(Material for this task begins)

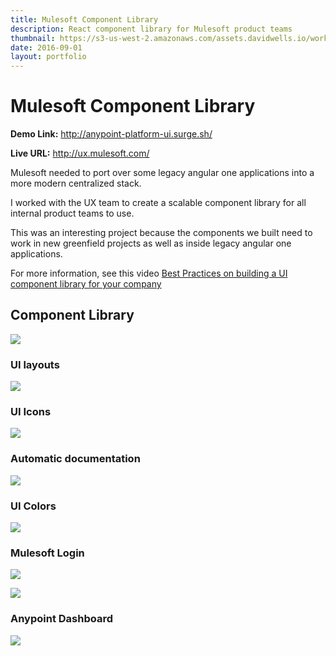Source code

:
 ```yaml
---
title: Mulesoft Component Library
description: React component library for Mulesoft product teams
thumbnail: https://s3-us-west-2.amazonaws.com/assets.davidwells.io/work/mulesoft-component-library-thumb.jpg
date: 2016-09-01
layout: portfolio
---
```


# Mulesoft Component Library

**Demo Link:** <a href="http://anypoint-platform-ui.surge.sh/">http://anypoint-platform-ui.surge.sh/</a>

**Live URL:** <a href="http://ux.mulesoft.com/">http://ux.mulesoft.com/</a>

Mulesoft needed to port over some legacy angular one applications into a more modern centralized stack.

I worked with the UX team to create a scalable component library for all internal product teams to use.

This was an interesting project because the components we built need to work in new greenfield projects as well as inside legacy angular one applications.

For more information, see this video [Best Practices on building a UI component library for your company ](https://www.youtube.com/watch?v=j8eBXGPl_5E)

## Component Library

![](https://s3-us-west-2.amazonaws.com/assets.davidwells.io/work/mulesoft-component-library.jpg)

### UI layouts

![](https://s3-us-west-2.amazonaws.com/assets.davidwells.io/work/mulesoft-component-library-layout-view.jpg)

### UI Icons

![](https://s3-us-west-2.amazonaws.com/assets.davidwells.io/work/mulesoft-component-library-icons-view.jpg)

### Automatic documentation

![](https://s3-us-west-2.amazonaws.com/assets.davidwells.io/work/mulesoft-component-library-docs-view.jpg)

### UI Colors

![](https://s3-us-west-2.amazonaws.com/assets.davidwells.io/work/mulesoft-component-library-colors-view.jpg)

### Mulesoft Login

![](https://s3-us-west-2.amazonaws.com/assets.davidwells.io/work/mulesoft-anypoint-login-1.jpg)

![](https://s3-us-west-2.amazonaws.com/assets.davidwells.io/work/mulesoft-anypoint-login-2.jpg)

### Anypoint Dashboard

![](https://s3-us-west-2.amazonaws.com/assets.davidwells.io/work/mulesoft-anypoint-dashboard.jpg)
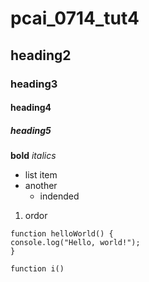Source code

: # pcai_0714_tut4

## heading2
### heading3
#### heading4
##### heading5

**bold**
*italics*

- list item
- another
  - indended

1. ordor

```
function helloWorld() {
console.log("Hello, world!");
}

function i()
```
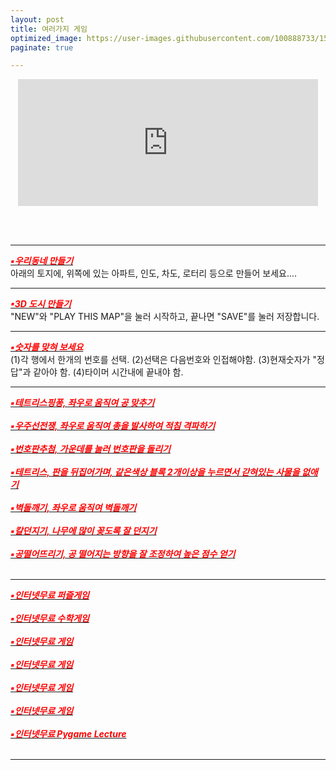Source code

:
 ```yaml
---
layout: post
title: 여러가지 게임
optimized_image: https://user-images.githubusercontent.com/100888733/156873481-4517334a-865a-4373-bcb0-016f28e5bd0f.jpg
paginate: true

---
```

<p align="center"><iframe src="https://giphy.com/embed/jTqPSlTvpjPIh43MZq" width="480" height="203" frameBorder="0" class="giphy-embed" allowFullScreen></iframe><p><a href="https://giphy.com/gifs/alltheanimeuk-anime-screenanime-screen-jTqPSlTvpjPIh43MZq"></a></p></p><br>
<br>

---

[<span style="color:red">***▪우리동네 만들기***</span>](https://choijangwook.github.io/game-mytown/)<br>
아래의 토지에, 위쪽에 있는 아파트, 인도, 차도, 로터리 등으로 만들어 보세요....<br>

---
[<span style="color:red">***▪3D 도시 만들기***</span>](https://choijangwook.github.io/game-3dcity/)<br>
"NEW"와 "PLAY THIS MAP"을 눌러 시작하고, 끝나면 "SAVE"를 눌러 저장합니다.<br>

---
[<span style="color:red">***▪숫자를 맞혀 보세요***</span>](https://choijangwook.github.io/game-numbertest/)<br>
(1)각 행에서 한개의 번호를 선택. (2)선택은 다음번호와 인접해야함. (3)현재숫자가 "정답"과 같아야 함. (4)타이머 시간내에 끝내야 함.<br>

---
[<span style="color:red">***▪테트리스핑퐁, 좌우로 움직여 공 맞추기***</span>](http://game.webxinxin.com/quitsmoke)<br> <br>
[<span style="color:red">***▪우주선전쟁, 좌우로 움직여 총을 발사하여 적침 격파하기***</span>](http://game.webxinxin.com/starship)<br> <br>
[<span style="color:red">***▪번호판추첨, 가운데를 눌러 번호판을 돌리기***</span>](http://game.webxinxin.com/prize)<br> <br>
[<span style="color:red">***▪테트리스, 판을 뒤집어가며, 같은색상 블록 2개이상을 누르면서 갇혀있는 사물을 없애기***</span>](http://game.webxinxin.com/eliminate)<br> <br>
[<span style="color:red">***▪벽돌깨기, 좌우로 움직여 벽돌깨기***</span>](http://game.webxinxin.com/breakout3)<br> <br>
[<span style="color:red">***▪칼던지기, 나무에 많이 꽂도록 잘 던지기***</span>](http://game.webxinxin.com/knifehit3)<br> <br>
[<span style="color:red">***▪공떨어뜨리기, 공 떨어지는 방향을 잘 조정하여 높은 점수 얻기***</span>](http://game.webxinxin.com/p2ball)<br> <br>

---

[<span style="color:red">***▪인터넷무료 퍼즐게임***</span>](https://ko.puzzle-loop.com/)<br> <br>
[<span style="color:red">***▪인터넷무료 수학게임***</span>](https://summle.net/)<br> <br>
[<span style="color:red">***▪인터넷무료 게임***</span>](https://kr.game-game.com/188165/)<br> <br>
[<span style="color:red">***▪인터넷무료 게임***</span>](https://lagged.kr/p/1891/)<br> <br>
[<span style="color:red">***▪인터넷무료 게임***</span>](
https://www.vigoo.com/pg/en/vigoo/motomaniac3/)<br> <br>
[<span style="color:red">***▪인터넷무료 게임***</span>](https://www.vigoo.com/pg/en/vigoo/underseatunnelrace/)<br> <br>
[<span style="color:red">***▪인터넷무료 Pygame Lecture***</span>](https://www.notion.so/Pygame-Lecture-3bb9d5e7e92240519ab204d968e226a5)<br> <br>

---


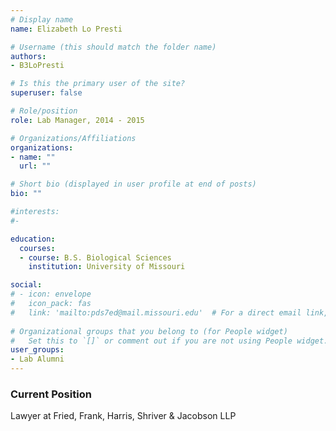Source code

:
 ```yaml
---
# Display name
name: Elizabeth Lo Presti

# Username (this should match the folder name)
authors:
- B3LoPresti

# Is this the primary user of the site?
superuser: false

# Role/position
role: Lab Manager, 2014 - 2015

# Organizations/Affiliations
organizations:
- name: ""
  url: ""

# Short bio (displayed in user profile at end of posts)
bio: ""

#interests:
#- 

education:
  courses:
  - course: B.S. Biological Sciences
    institution: University of Missouri

social:
# - icon: envelope
#   icon_pack: fas
#   link: 'mailto:pds7ed@mail.missouri.edu'  # For a direct email link, use "mailto:test@example.org".
   
# Organizational groups that you belong to (for People widget)
#   Set this to `[]` or comment out if you are not using People widget.
user_groups:
- Lab Alumni
---
```


### Current Position

  Lawyer at Fried, Frank, Harris, Shriver & Jacobson LLP
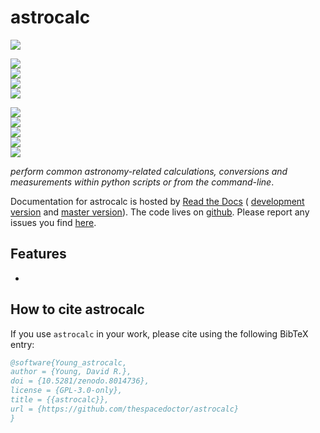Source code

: # astrocalc

<!-- INFO BADGES -->  

[![](https://zenodo.org/badge/56762426.svg)](https://zenodo.org/badge/latestdoi/56762426)  

[![](https://img.shields.io/pypi/pyversions/astrocalc)](https://pypi.org/project/astrocalc/)  
[![](https://img.shields.io/pypi/v/astrocalc)](https://pypi.org/project/astrocalc/)  
[![](https://img.shields.io/github/license/thespacedoctor/astrocalc)](https://github.com/thespacedoctor/astrocalc)  
[![](https://img.shields.io/pypi/dm/astrocalc)](https://pypi.org/project/astrocalc/)  

<!-- STATUS BADGES -->  

[![](http://157.245.42.153:8080/buildStatus/icon?job=astrocalc%2Fmaster&subject=build%20master)](http://157.245.42.153:8080/blue/organizations/jenkins/astrocalc/activity?branch=master)  
[![](http://157.245.42.153:8080/buildStatus/icon?job=astrocalc%2Fdevelop&subject=build%20dev)](http://157.245.42.153:8080/blue/organizations/jenkins/astrocalc/activity?branch=develop)  
[![](https://cdn.jsdelivr.net/gh/thespacedoctor/astrocalc@master/coverage.svg)](https://raw.githack.com/thespacedoctor/astrocalc/master/htmlcov/index.html)  
[![](https://readthedocs.org/projects/astrocalc/badge/?version=master)](https://astrocalc.readthedocs.io/en/master/)  
[![](https://img.shields.io/github/issues/thespacedoctor/astrocalc/type:%20bug?label=bug%20issues)](https://github.com/thespacedoctor/astrocalc/issues?q=is%3Aissue+is%3Aopen+label%3A%22type%3A+bug%22+)  

*perform common astronomy-related calculations, conversions and measurements within python scripts or from the command-line*.

Documentation for astrocalc is hosted by [Read the Docs](https://astrocalc.readthedocs.io/en/master/) (
[development version](https://astrocalc.readthedocs.io/en/develop/) and [master version](https://astrocalc.readthedocs.io/en/master/)). The code lives on [github](https://github.com/thespacedoctor/astrocalc). Please report any issues you find [here](https://github.com/thespacedoctor/astrocalc/issues).

## Features

* 

## How to cite astrocalc

If you use `astrocalc` in your work, please cite using the following BibTeX entry: 

```bibtex
@software{Young_astrocalc,
author = {Young, David R.},
doi = {10.5281/zenodo.8014736},
license = {GPL-3.0-only},
title = {{astrocalc}},
url = {https://github.com/thespacedoctor/astrocalc}
}
```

(Material for this task ends)

## Work request
The answer must consist only of the lines from the beginning of the entries above through the line that holds "I worked with", reproduced exactly and without pictures.

## Answer to the exercise
Source code

:
 ```yaml
---
title: Mulesoft Component Library
description: React component library for Mulesoft product teams
thumbnail: https://s3-us-west-2.amazonaws.com/assets.davidwells.io/work/mulesoft-component-library-thumb.jpg
date: 2016-09-01
layout: portfolio
---
```


# Mulesoft Component Library

**Demo Link:** <a href="http://anypoint-platform-ui.surge.sh/">http://anypoint-platform-ui.surge.sh/</a>

**Live URL:** <a href="http://ux.mulesoft.com/">http://ux.mulesoft.com/</a>

Mulesoft needed to port over some legacy angular one applications into a more modern centralized stack.

I worked with the UX team to create a scalable component library for all internal product teams to use.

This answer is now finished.